For First Time, Countries’ Pledges Could Put Warming Under Two Degrees

Climate
giant solar powered light poem

Sunset behind the 'Grace of the Sun' a giant solar powered light poem at the Sustainable Glasgow Landing Hub alongside the Glasgow COP26 campus on November 4, 2021. Jane Barlow / PA Images / Getty Images

For the first time ever, short and longer term commitments from world leaders could put the world on track for less than two degrees Celsius of warming.

The findings are the result of a snap analysis from Climate Resource, which found that major new announcements in the first week of the COP26 climate conference in Glasgow would limit global warming to 1.9 degrees Celsius above pre-industrial levels.

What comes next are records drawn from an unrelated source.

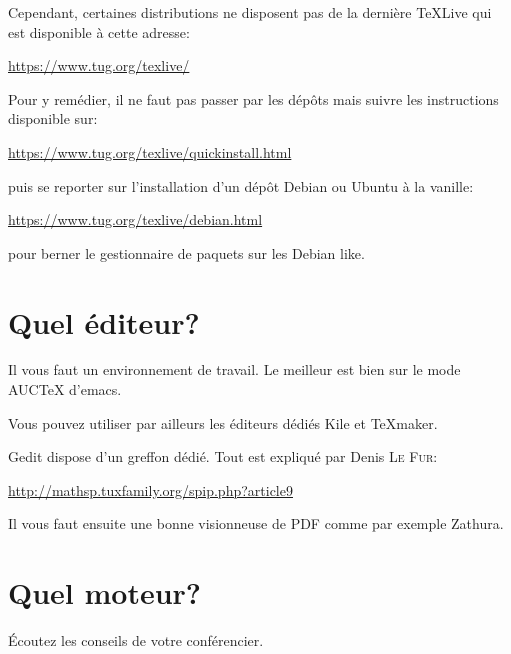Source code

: Cependant,   certaines   distributions  ne   disposent   pas   de  la   dernière
\TeX{}Live qui est disponible à cette adresse:


\begin{center}
  \href{https://www.tug.org/texlive/}{https://www.tug.org/texlive/}
\end{center}

 Pour y remédier, il ne faut pas passer par les dépôts mais suivre
les instructions disponible sur:

\begin{center}
\href{https://www.tug.org/texlive/quickinstall.html}{https://www.tug.org/texlive/quickinstall.html}
\end{center}

puis  se reporter  sur  l'installation d'un  dépôt  Debian ou  Ubuntu  \og à  la
vanille\fg{}:

\begin{center}
\href{https://www.tug.org/texlive/debian.html}{https://www.tug.org/texlive/debian.html}
\end{center}

pour berner le gestionnaire de paquets sur les \og Debian like\fg{}.


\section{Quel éditeur?}

Il vous  faut un  environnement de  travail. Le  meilleur est  bien sur  le mode
AUC\TeX{} d'emacs.

Vous pouvez utiliser par ailleurs les éditeurs dédiés Kile et \TeX{}maker. 

Gedit dispose d'un greffon dédié. Tout est expliqué par Denis \textsc{Le Fur}:

\begin{center}
  \href{http://mathsp.tuxfamily.org/spip.php?article9}{http://mathsp.tuxfamily.org/spip.php?article9}
\end{center}



Il vous faut ensuite une bonne visionneuse de PDF comme par exemple Zathura.

\section{Quel moteur?}

Écoutez les conseils de votre conférencier.








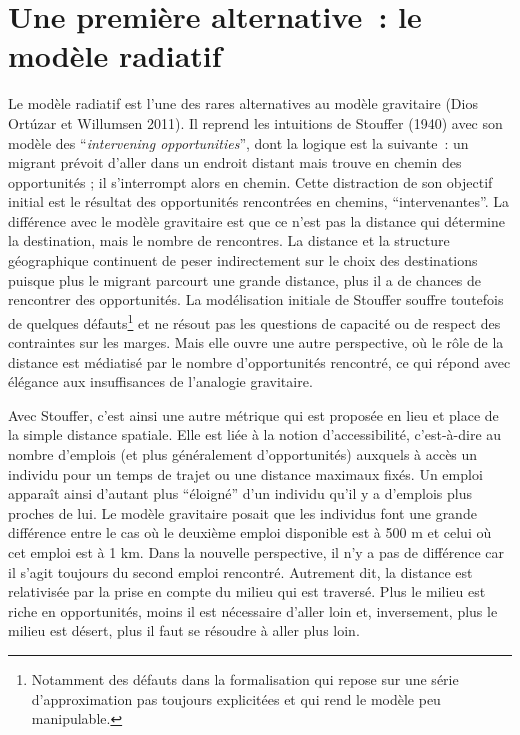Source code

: \documentclass[
  10pt,
  a4paper,
  numbers=noendperiod,
  DIV=9]{scrreprt}
\begin{document}
\hypertarget{sec-rad}{%
\section{Une première alternative~: le modèle radiatif}\label{sec-rad}}

Le modèle radiatif est l'une des rares alternatives au modèle gravitaire
(Dios Ortúzar et Willumsen 2011). Il reprend les intuitions de Stouffer
(1940) avec son modèle des ``\emph{intervening opportunities}'', dont la
logique est la suivante~: un migrant prévoit d'aller dans un endroit
distant mais trouve en chemin des opportunités ; il s'interrompt alors
en chemin. Cette distraction de son objectif initial est le résultat des
opportunités rencontrées en chemins, ``intervenantes''. La différence
avec le modèle gravitaire est que ce n'est pas la distance qui détermine
la destination, mais le nombre de rencontres. La distance et la
structure géographique continuent de peser indirectement sur le choix
des destinations puisque plus le migrant parcourt une grande distance,
plus il a de chances de rencontrer des opportunités. La modélisation
initiale de Stouffer souffre toutefois de quelques défauts\footnote{Notamment
  des défauts dans la formalisation qui repose sur une série
  d'approximation pas toujours explicitées et qui rend le modèle peu
  manipulable.} et ne résout pas les questions de capacité ou de respect
des contraintes sur les marges. Mais elle ouvre une autre perspective,
où le rôle de la distance est médiatisé par le nombre d'opportunités
rencontré, ce qui répond avec élégance aux insuffisances de l'analogie
gravitaire.

Avec Stouffer, c'est ainsi une autre métrique qui est proposée en lieu
et place de la simple distance spatiale. Elle est liée à la notion
d'accessibilité, c'est-à-dire au nombre d'emplois (et plus généralement
d'opportunités) auxquels à accès un individu pour un temps de trajet ou
une distance maximaux fixés. Un emploi apparaît ainsi d'autant plus
``éloigné'' d'un individu qu'il y a d'emplois plus proches de lui. Le
modèle gravitaire posait que les individus font une grande différence
entre le cas où le deuxième emploi disponible est à 500 m et celui où
cet emploi est à 1 km. Dans la nouvelle perspective, il n'y a pas de
différence car il s'agit toujours du second emploi rencontré. Autrement
dit, la distance est relativisée par la prise en compte du milieu qui
est traversé. Plus le milieu est riche en opportunités, moins il est
nécessaire d'aller loin et, inversement, plus le milieu est désert, plus
il faut se résoudre à aller plus loin.
\end{document}
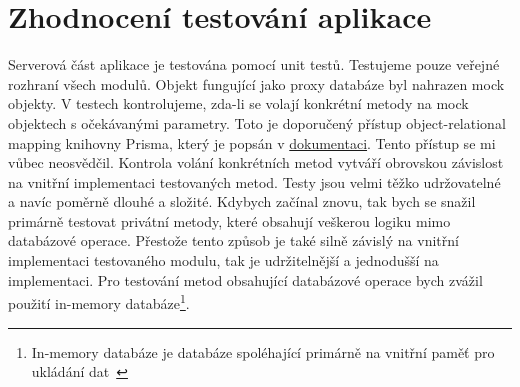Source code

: \chapter{Zhodnocení testování aplikace}\label{ch:zhodnoceni-testovani-aplikace}

Serverová část aplikace je testována pomocí unit testů.
Testujeme pouze veřejné rozhraní všech modulů.
Objekt fungující jako proxy databáze byl nahrazen mock objekty.
V testech kontrolujeme, zda-li se volají konkrétní metody na mock objektech s očekávanými parametry.
Toto je doporučený přístup object-relational mapping knihovny Prisma, který je popsán v \href{https://www.prisma.io/docs/guides/testing/unit-testing}{dokumentaci}.
Tento přístup se mi vůbec neosvědčil.
Kontrola volání konkrétních metod vytváří obrovskou závislost na vnitřní implementaci testovaných metod.
Testy jsou velmi těžko udržovatelné a navíc poměrně dlouhé a složité.
Kdybych začínal znovu, tak bych se snažil primárně testovat privátní metody, které obsahují veškerou logiku mimo databázové operace.
Přestože tento způsob je také silně závislý na vnitřní implementaci testovaného modulu, tak je udržitelnější a jednodušší na implementaci.
Pro testování metod obsahující databázové operace bych zvážil použití in-memory databáze\footnote{In-memory databáze je databáze spoléhající primárně na vnitřní paměť pro ukládání dat~\cite{in-memory-db-definition}}.
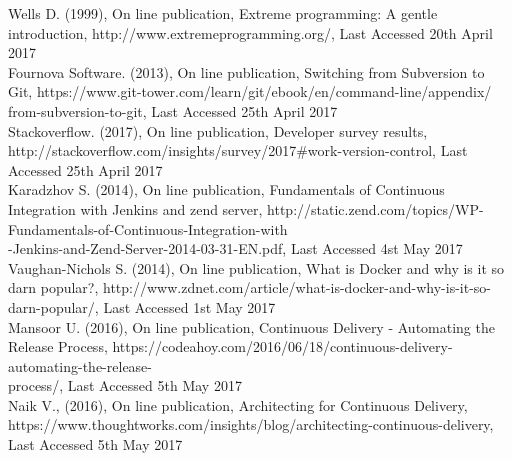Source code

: \begin{thebibliography}{0}


Wells D. (1999), On line publication, Extreme programming: A gentle introduction, http://www.extremeprogramming.org/, Last Accessed 20th April 2017
\\
Fournova Software. (2013), On line publication, Switching from Subversion to Git, https://www.git-tower.com/learn/git/ebook/en/command-line/appendix/\\from-subversion-to-git, Last Accessed 25th April 2017
\\
Stackoverflow. (2017), On line publication, Developer survey results, http://stackoverflow.com/insights/survey/2017\#work-version-control, Last Accessed 25th April 2017
\\
Karadzhov S. (2014), On line publication, Fundamentals of Continuous Integration with Jenkins and zend server, http://static.zend.com/topics/WP-Fundamentals-of-Continuous-Integration-with\\
-Jenkins-and-Zend-Server-2014-03-31-EN.pdf, Last Accessed 4st May 2017
\\
Vaughan-Nichols S. (2014), On line publication, What is Docker and why is it so darn popular?, http://www.zdnet.com/article/what-is-docker-and-why-is-it-so-darn-popular/, Last Accessed 1st May 2017
\\
Mansoor U. (2016), On line publication, Continuous Delivery - Automating the Release Process, https://codeahoy.com/2016/06/18/continuous-delivery-automating-the-release-\\process/, Last Accessed 5th May 2017
\\
Naik V., (2016), On line publication, Architecting for Continuous Delivery, https://www.thoughtworks.com/insights/blog/architecting-continuous-delivery, Last Accessed 5th May 2017

\end{thebibliography}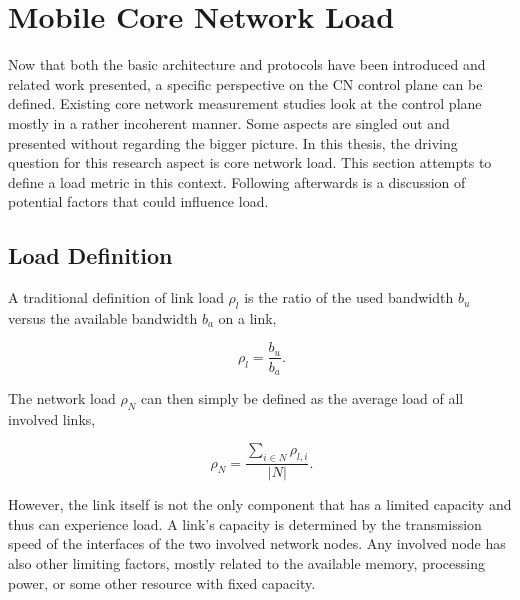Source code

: \section{Mobile Core Network Load}
\label{c4:sec:loaddefinition}

Now that both the basic architecture and protocols have been introduced and related work presented, a specific perspective on the \gls{CN} control plane can be defined. Existing core network measurement studies look at the control plane mostly in a rather incoherent manner. Some aspects are singled out and presented without regarding the bigger picture. In this thesis, the driving question for this research aspect is core network load. This section attempts to define a load metric 
in this context. Following afterwards is a discussion of potential factors that could influence load.


\subsection{Load Definition}

A traditional 
definition of link load $\rho_{l}$ 
is the ratio of the used bandwidth $b_u$ versus the available bandwidth $b_a$ on a link,

\begin{equation}
	\phantom{.}\rho_{l} = \frac{b_{u}}{b_{a}}\text{.}
\end{equation}

The network load $\rho_{N}$ can then simply be defined as the average load of all involved links,

\begin{equation}
	\phantom{.}\rho_{N} = \frac{\sum_{i \in N} \rho_{l,i}}{|N|}\text{.}
\end{equation}


However, the link itself is not the only component that has a limited capacity and thus can experience load. A link's capacity is determined by the transmission speed of the interfaces of the two involved network nodes. 
Any involved node has also other limiting factors, mostly related to the available memory, processing power, or some other resource with fixed capacity.

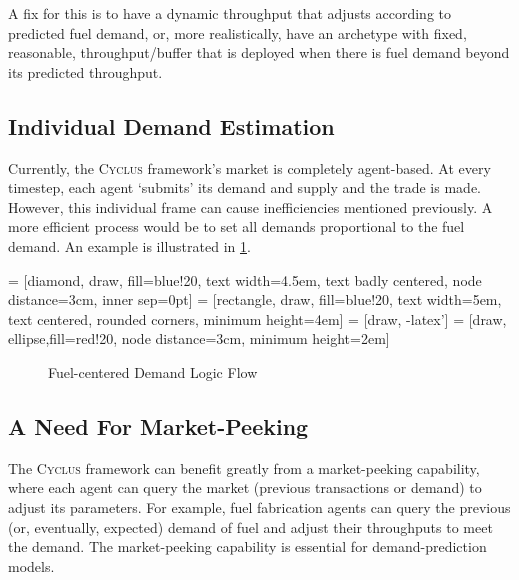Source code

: \documentclass{article}
\newcommand{\Cyclus}{\textsc{Cyclus}\xspace}%
\begin{document}
A fix for this is to have a dynamic throughput that adjusts according
to predicted fuel demand, or, more realistically, have an archetype with fixed, reasonable, throughput/buffer
that is deployed when there is fuel demand beyond its predicted throughput.

\subsection{Individual Demand Estimation}
Currently, the \Cyclus framework's market is completely agent-based. At every timestep, each agent `submits' its
demand and supply and the trade is made. However, this individual frame can cause inefficiencies mentioned previously.
A more efficient process would be to set all demands proportional to the fuel demand. An example is illustrated
in \cref{diag:hd}.

 = [diamond, draw, fill=blue!20, 
text width=4.5em, text badly centered, node distance=3cm, inner sep=0pt]
 = [rectangle, draw, fill=blue!20, 
text width=5em, text centered, rounded corners, minimum height=4em]
 = [draw, -latex']
 = [draw, ellipse,fill=red!20, node distance=3cm,
minimum height=2em]


\begin{figure}
	\centering
	\caption{Fuel-centered Demand Logic Flow}
	\label{diag:hd}
\end{figure}
 

\subsection{A Need For Market-Peeking}
The \Cyclus framework can benefit greatly from a market-peeking capability,
where each agent can query the market (previous transactions or demand) to adjust its parameters. For example, fuel fabrication
agents can query the previous (or, eventually, expected) demand of fuel and adjust their throughputs to meet the demand. 
The market-peeking capability is essential for demand-prediction models.
\end{document}
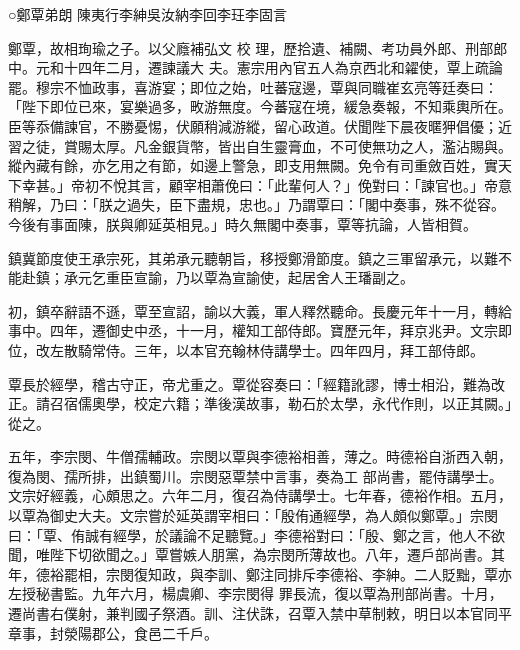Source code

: 
\begin{pinyinscope}

 ○鄭覃弟朗
 陳夷行李紳吳汝納李回李玨李固言



 鄭覃，故相珣瑜之子。以父廕補弘文
 校
 理，歷拾遺、補闕、考功員外郎、刑部郎中。元和十四年二月，遷諫議大
 夫。憲宗用內官五人為京西北和糴使，覃上疏論罷。穆宗不恤政事，喜游宴；即位之始，吐蕃寇邊，覃與同職崔玄亮等廷奏曰：「陛下即位已來，宴樂過多，畋游無度。今蕃寇在境，緩急奏報，不知乘輿所在。臣等忝備諫官，不勝憂惕，伏願稍減游縱，留心政道。伏聞陛下晨夜暱狎倡優；近習之徒，賞賜太厚。凡金銀貨幣，皆出自生靈膏血，不可使無功之人，濫沾賜與。縱內藏有餘，亦乞用之有節，如邊上警急，即支用無闕。免令有司重斂百姓，實天
 下幸甚。」帝初不悅其言，顧宰相蕭俛曰：「此輩何人？」俛對曰：「諫官也。」帝意稍解，乃曰：「朕之過失，臣下盡規，忠也。」乃謂覃曰：「閣中奏事，殊不從容。今後有事面陳，朕與卿延英相見。」時久無閣中奏事，覃等抗論，人皆相賀。



 鎮冀節度使王承宗死，其弟承元聽朝旨，移授鄭滑節度。鎮之三軍留承元，以難不能赴鎮；承元乞重臣宣諭，乃以覃為宣諭使，起居舍人王璠副之。



 初，鎮卒辭語不遜，覃至宣詔，諭以大義，軍人釋然聽命。長慶元年十一月，轉給
 事中。四年，遷御史中丞，十一月，權知工部侍郎。寶歷元年，拜京兆尹。文宗即位，改左散騎常侍。三年，以本官充翰林侍講學士。四年四月，拜工部侍郎。



 覃長於經學，稽古守正，帝尤重之。覃從容奏曰：「經籍訛謬，博士相沿，難為改正。請召宿儒奧學，校定六籍；準後漢故事，勒石於太學，永代作則，以正其闕。」從之。



 五年，李宗閔、牛僧孺輔政。宗閔以覃與李德裕相善，薄之。時德裕自浙西入朝，復為閔、孺所排，出鎮蜀川。宗閔惡覃禁中言事，奏為工
 部尚書，罷侍講學士。文宗好經義，心頗思之。六年二月，復召為侍講學士。七年春，德裕作相。五月，以覃為御史大夫。文宗嘗於延英謂宰相曰：「殷侑通經學，為人頗似鄭覃。」宗閔曰：「覃、侑誠有經學，於議論不足聽覽。」李德裕對曰：「殷、鄭之言，他人不欲聞，唯陛下切欲聞之。」覃嘗嫉人朋黨，為宗閔所薄故也。八年，遷戶部尚書。其年，德裕罷相，宗閔復知政，與李訓、鄭注同排斥李德裕、李紳。二人貶黜，覃亦左授秘書監。九年六月，楊虞卿、李宗閔得
 罪長流，復以覃為刑部尚書。十月，遷尚書右僕射，兼判國子祭酒。訓、注伏誅，召覃入禁中草制敕，明日以本官同平章事，封滎陽郡公，食邑二千戶。




\end{pinyinscope}
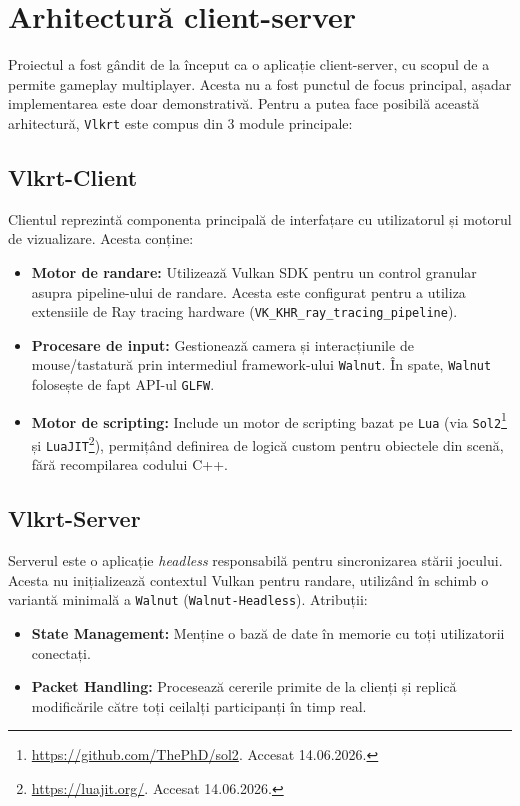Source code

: \documentclass[12pt,a4paper]{report}
\numberwithin{equation}{section} %
\begin{document}
\section{Arhitectură client-server}

Proiectul a fost gândit de la început ca o aplicație client-server, cu scopul de a permite gameplay multiplayer.
Acesta nu a fost punctul de focus principal, așadar implementarea este doar demonstrativă.
Pentru a putea face posibilă această arhitectură, \texttt{Vlkrt} este compus din 3 module principale:

\subsection{Vlkrt-Client}

Clientul reprezintă componenta principală de interfațare cu utilizatorul și motorul de vizualizare.
Acesta conține:
\begin{itemize}
    \item \textbf{Motor de randare:} Utilizează Vulkan SDK pentru un control granular asupra pipeline-ului de randare.
        Acesta este configurat pentru a utiliza extensiile de Ray tracing hardware (\texttt{VK\_KHR\_ray\_tracing\_pipeline}).
    \item \textbf{Procesare de input:} Gestionează camera și interacțiunile de mouse/tastatură prin intermediul framework-ului \texttt{Walnut}.
        În spate, \texttt{Walnut} folosește de fapt API-ul \texttt{GLFW}.
    \item \textbf{Motor de scripting:} Include un motor de scripting bazat pe \texttt{Lua} (via \texttt{Sol2}\footnote{\url{https://github.com/ThePhD/sol2}. Accesat 14.06.2026.} și \texttt{LuaJIT}\footnote{\url{https://luajit.org/}. Accesat 14.06.2026.}), permițând definirea de logică custom pentru obiectele din scenă, fără recompilarea codului C++.
\end{itemize}

\subsection{Vlkrt-Server}

Serverul este o aplicație \textit{headless} responsabilă pentru sincronizarea stării jocului.
Acesta nu inițializează contextul Vulkan pentru randare, utilizând în schimb o variantă minimală a \texttt{Walnut} (\texttt{Walnut-Headless}).
Atribuții:
\begin{itemize}
    \item \textbf{State Management:} Menține o bază de date în memorie cu toți utilizatorii conectați.
    \item \textbf{Packet Handling:} Procesează cererile primite de la clienți și replică modificările către toți ceilalți participanți în timp real.
\end{itemize}
\end{document}

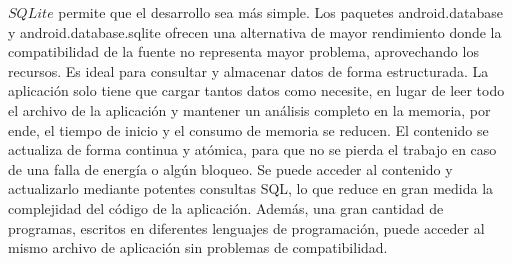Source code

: $SQLite$ permite que el desarrollo sea más simple. Los paquetes android.database y android.database.sqlite ofrecen una alternativa de mayor rendimiento donde la compatibilidad de la fuente no representa mayor problema, aprovechando los recursos. Es ideal para consultar y almacenar datos de forma estructurada. La aplicación solo tiene que cargar tantos datos como necesite, en lugar de leer todo el archivo de la aplicación y mantener un análisis completo en la memoria, por ende, el tiempo de inicio y el consumo de memoria se reducen. El contenido se actualiza de forma continua y atómica, para que no se pierda el trabajo en caso de una falla de energía o algún bloqueo. Se puede acceder al contenido y actualizarlo mediante potentes consultas SQL, lo que reduce en gran medida la complejidad del código de la aplicación. Además, una gran cantidad de programas, escritos en diferentes lenguajes de programación, puede acceder al mismo archivo de aplicación sin problemas de compatibilidad.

“For the first time in history, the aggregate effect of the combined pledges by 194 countries might bring the world to below 2°C warming with more than a 50% chance,” the report authors wrote.

This prognosis is much better than the UN Emissions Gap report released ahead of the Glasgow talks. This report found that the nationally determined contributions (NDCs) announced by nations at the time would put the world on track for 2.7 degrees Celsius of warming by 2100. That number fell to 2.2 degrees Celsius of warming if net-zero pledges were taken into account.

The difference between the UN’s estimate of 2.7 degrees and the Climate Resource analysis comes down to two major factors, the organization said.

  1. Their analysis includes the longer-term, net-zero goals.
  2. It includes new NDCs from China and a few other countries, as well as India’s pledge to reach net zero emissions by 2070.

However, the report only estimates what could happen if countries actually do what they say they will.

“The huge, huge ‘if’ here is if countries’ [climate pledges] are met, if they are implemented with actual domestic policies,” Professor Malte Meinshausen of the University of Melbourne and the Intergovernmental Panel on Climate Change (IPCC), who helped write the analysis, told The Independent.

The other major caveat is that the pledges that would limit warming to 1.9 degrees have deadlines decades from now.

“Any progress is welcome but we need extreme caution about declaring success on the basis of vague and often vacuous net zero targets three or more decades hence,” Ed Miliband, the shadow business secretary for the UK’s Labour Party, told The Guardian. “For example Australia has a 2050 net zero target but its 2030 plans are in line with 4 degrees of warming.”

Reducing emissions this decade is also crucial for limiting warming further to 1.5 degrees Celsius above pre-industrial levels, something the IPCC warns is essential to protect coral reefs and low-lying islands, and keep hundreds of millions of people out of poverty. To reach this target, emissions must fall to 45 percent of 2010 levels by 2030.

“The combined pledges of countries, both the conditional ones, and certainly the unconditional ones, are not yet sufficient to halt warming at around 1.5°C. Using probabilistic projections, the exceedance probability for 1.5°C is still around 90%, meaning wide scale increases of extreme climate events and the demise of the coral reefs, unless the pace of transition to net-zero emissions continues to accelerate rapidly,” the report authors wrote.